Materials provided:
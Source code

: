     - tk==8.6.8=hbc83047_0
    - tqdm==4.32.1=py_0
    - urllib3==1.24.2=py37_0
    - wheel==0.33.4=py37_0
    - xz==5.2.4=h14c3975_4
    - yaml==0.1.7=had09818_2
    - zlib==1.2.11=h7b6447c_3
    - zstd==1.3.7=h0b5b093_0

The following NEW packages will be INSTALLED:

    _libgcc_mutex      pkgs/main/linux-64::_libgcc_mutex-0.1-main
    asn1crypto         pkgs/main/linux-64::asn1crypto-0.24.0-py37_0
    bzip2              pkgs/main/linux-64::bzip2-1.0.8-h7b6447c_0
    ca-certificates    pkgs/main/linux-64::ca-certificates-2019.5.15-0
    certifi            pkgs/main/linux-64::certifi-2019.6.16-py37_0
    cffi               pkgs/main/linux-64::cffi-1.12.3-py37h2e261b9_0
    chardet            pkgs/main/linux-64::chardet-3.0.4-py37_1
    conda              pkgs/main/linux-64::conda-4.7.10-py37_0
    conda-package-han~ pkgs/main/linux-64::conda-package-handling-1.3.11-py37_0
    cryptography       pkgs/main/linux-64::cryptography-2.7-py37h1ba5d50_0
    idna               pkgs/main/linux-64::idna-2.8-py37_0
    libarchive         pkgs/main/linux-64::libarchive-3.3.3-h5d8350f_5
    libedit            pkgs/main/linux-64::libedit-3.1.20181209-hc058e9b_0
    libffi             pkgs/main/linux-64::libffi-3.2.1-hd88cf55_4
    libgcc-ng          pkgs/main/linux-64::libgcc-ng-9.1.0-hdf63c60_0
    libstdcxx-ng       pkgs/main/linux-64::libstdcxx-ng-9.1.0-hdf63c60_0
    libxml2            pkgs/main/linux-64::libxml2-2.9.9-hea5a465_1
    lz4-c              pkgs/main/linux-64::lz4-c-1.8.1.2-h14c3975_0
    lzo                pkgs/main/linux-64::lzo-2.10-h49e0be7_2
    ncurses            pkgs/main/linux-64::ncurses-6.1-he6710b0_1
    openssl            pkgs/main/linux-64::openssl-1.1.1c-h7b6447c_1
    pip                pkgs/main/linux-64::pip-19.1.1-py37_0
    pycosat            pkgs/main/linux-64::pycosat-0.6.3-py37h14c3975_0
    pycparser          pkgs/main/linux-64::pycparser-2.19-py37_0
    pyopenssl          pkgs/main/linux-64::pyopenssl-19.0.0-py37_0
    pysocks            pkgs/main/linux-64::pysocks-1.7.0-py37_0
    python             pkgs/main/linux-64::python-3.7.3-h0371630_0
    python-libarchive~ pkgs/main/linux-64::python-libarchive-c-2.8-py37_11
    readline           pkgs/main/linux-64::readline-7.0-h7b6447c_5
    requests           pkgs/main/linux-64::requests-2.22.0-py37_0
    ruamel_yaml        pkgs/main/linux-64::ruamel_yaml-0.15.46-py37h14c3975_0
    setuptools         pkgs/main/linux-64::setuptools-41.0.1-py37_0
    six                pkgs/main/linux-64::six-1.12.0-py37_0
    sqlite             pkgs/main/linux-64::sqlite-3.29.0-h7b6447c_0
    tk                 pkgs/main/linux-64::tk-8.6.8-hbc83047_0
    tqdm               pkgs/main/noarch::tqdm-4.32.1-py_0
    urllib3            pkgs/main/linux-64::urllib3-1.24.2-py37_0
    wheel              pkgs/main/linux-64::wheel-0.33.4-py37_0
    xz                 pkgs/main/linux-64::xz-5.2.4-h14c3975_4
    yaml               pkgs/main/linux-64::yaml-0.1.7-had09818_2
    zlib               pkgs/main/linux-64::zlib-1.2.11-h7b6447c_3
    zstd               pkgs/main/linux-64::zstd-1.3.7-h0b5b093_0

The problem:
Check each line of the entries above for the word "conda". List the ones that have it.

Solution to this exercise:
    conda              pkgs/main/linux-64::conda-4.7.10-py37_0
    conda-package-han~ pkgs/main/linux-64::conda-package-handling-1.3.11-py37_0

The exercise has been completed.